Restate the following data in its entirety, word for word and without images.

Collection entries:
--------
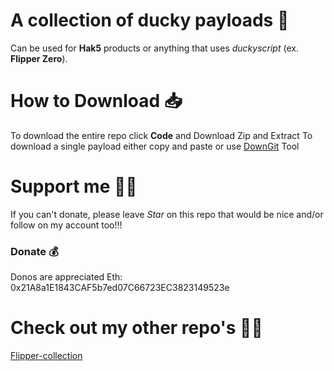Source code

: # A collection of ducky payloads 🦆
Can be used for **Hak5** products or anything that uses _duckyscript_ (ex. **Flipper Zero**).

# How to Download 📥
To download the entire repo click **Code** and Download Zip and Extract
To download a single payload either copy and paste or use [DownGit](https://minhaskamal.github.io/DownGit/#/home) Tool

# Support me 🙏🏿
If you can't donate, please leave  _Star_ on this repo that would be nice and/or follow on my account too!!!

### Donate 💰
Donos are appreciated
Eth: 0x21A8a1E1843CAF5b7ed07C66723EC3823149523e

# Check out my other repo's 👨‍💻
[Flipper-collection](https://github.com/hack5aw/Flipper-collection)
--------
### Your response:
Source code

: # A collection of ducky payloads 🦆
Can be used for **Hak5** products or anything that uses _duckyscript_ (ex. **Flipper Zero**).

# How to Download 📥
To download the entire repo click **Code** and Download Zip and Extract
To download a single payload either copy and paste or use [DownGit](https://minhaskamal.github.io/DownGit/#/home) Tool

# Support me 🙏🏿
If you can't donate, please leave  _Star_ on this repo that would be nice and/or follow on my account too!!!

### Donate 💰
Donos are appreciated
Eth: 0x21A8a1E1843CAF5b7ed07C66723EC3823149523e

# Check out my other repo's 👨‍💻
[Flipper-collection](https://github.com/hack5aw/Flipper-collection)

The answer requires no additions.